Start of Source data

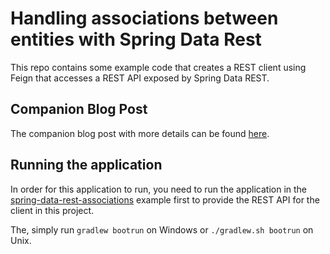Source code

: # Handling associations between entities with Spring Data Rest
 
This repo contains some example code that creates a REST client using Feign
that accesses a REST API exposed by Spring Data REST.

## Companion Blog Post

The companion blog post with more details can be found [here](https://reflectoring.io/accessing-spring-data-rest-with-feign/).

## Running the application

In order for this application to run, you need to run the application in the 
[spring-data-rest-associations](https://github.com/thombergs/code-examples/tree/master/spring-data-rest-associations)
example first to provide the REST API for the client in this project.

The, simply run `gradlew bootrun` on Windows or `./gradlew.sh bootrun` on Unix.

End of Source data
Start of Source data

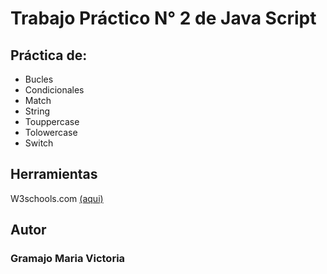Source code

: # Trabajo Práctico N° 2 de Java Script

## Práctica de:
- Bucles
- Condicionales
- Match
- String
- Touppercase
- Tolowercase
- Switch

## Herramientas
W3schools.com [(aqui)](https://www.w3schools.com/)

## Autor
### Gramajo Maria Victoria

End of Source data

Instructions for the task: Give back, word for word, only the lines above from the line holding "example first to" to the line holding "The, simply run", both included.

Result of this exercise:
example first to provide the REST API for the client in this project.

The, simply run `gradlew bootrun` on Windows or `./gradlew.sh bootrun` on Unix.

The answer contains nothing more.